───── LISTED ENTRIES

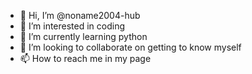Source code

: - 👋 Hi, I’m @noname2004-hub
- 👀 I’m interested in coding
- 🌱 I’m currently learning python
- 💞️ I’m looking to collaborate on getting to know myself
- 📫 How to reach me in my page

<!---
noname2004-hub/noname2004-hub is a ✨ special ✨ repository because its `README.md` (this file) appears on your GitHub profile.
You can click the Preview link to take a look at your changes.
--->
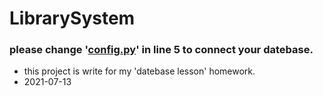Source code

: # LibrarySystem
### please change  '[config.py](./app/config.py)' in line 5 to connect your datebase.
+ this project is write for my 'datebase lesson' homework.
+ 2021-07-13
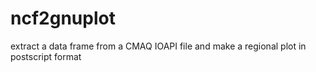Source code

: # ncf2gnuplot
extract a data frame from a CMAQ IOAPI file and make a regional plot in postscript format
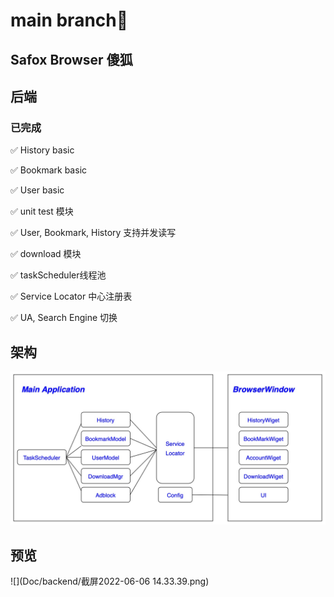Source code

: # main branch:rocket:

## Safox Browser 傻狐

## 后端

### 已完成
:white_check_mark:	History basic

:white_check_mark:	Bookmark basic

:white_check_mark:	User basic

:white_check_mark:  unit test 模块

:white_check_mark:  User, Bookmark, History 支持并发读写

:white_check_mark:  download 模块

:white_check_mark:  taskScheduler线程池

:white_check_mark:  Service Locator 中心注册表

:white_check_mark:  UA, Search Engine 切换

## 架构
![](Doc/backend/流程图.jpg)
## 预览
![](Doc/backend/截屏2022-06-06 14.33.39.png)
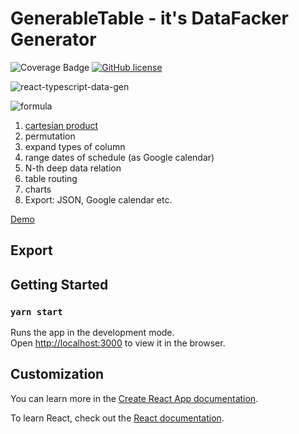 # GenerableTable - it's DataFacker Generator
<!-- Change the ## to your pull request number -->
![Coverage Badge](https://img.shields.io/endpoint?url=https://gist.githubusercontent.com/v-bortsov/a87e32a5efd1686be86c338fa404872a/raw/react-typescript-data-gen__heads_master.json)
[![GitHub license](https://img.shields.io/badge/license-MIT-blue.svg)](https://github.com/v-bortsov/react-typescript-data-gen/blob/master/LICENSE)
<!-- ![badge](https://img.shields.io/endpoint?url=https://gist.githubusercontent.com/vbortsov/a87e32a5efd1686be86c338fa404872a/raw/react-typescript-data-gen__heads_master.json) -->
![react-typescript-data-gen](https://res.cloudinary.com/practicaldev/image/fetch/s--4ejWh6tn--/c_imagga_scale,f_auto,fl_progressive,h_420,q_auto,w_1000/https://thepracticaldev.s3.amazonaws.com/i/1psjf66frvm0tldlb60b.png)

![formula](https://render.githubusercontent.com/render/math?math=\color{red}%5CHuge%20\frac{n!}{k!(n%20-%20k)!}%20=%20\binom{n}{k}%20=%20{}^{n}C_{k}%20=%20C_{n}^k)

1) [cartesian product](https://en.wikipedia.org/wiki/Cartesian_product)
2) permutation
3) expand types of column
4) range dates of schedule (as Google calendar)
5) N-th deep data relation
6) table routing
7) charts
8) Export: JSON, Google calendar etc.

[Demo](http://digital-adept.com/generabletable)

## Export
## Getting Started
### `yarn start`

Runs the app in the development mode.<br />
Open [http://localhost:3000](http://localhost:3000) to view it in the browser.

## Customization

You can learn more in the [Create React App documentation](https://facebook.github.io/create-react-app/docs/getting-started).

To learn React, check out the [React documentation](https://reactjs.org/).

──────────

THE TASK: Would you please state how many lines in the material hold "Google"? The number alone will do.

RESPONSE TO THE TASK: 2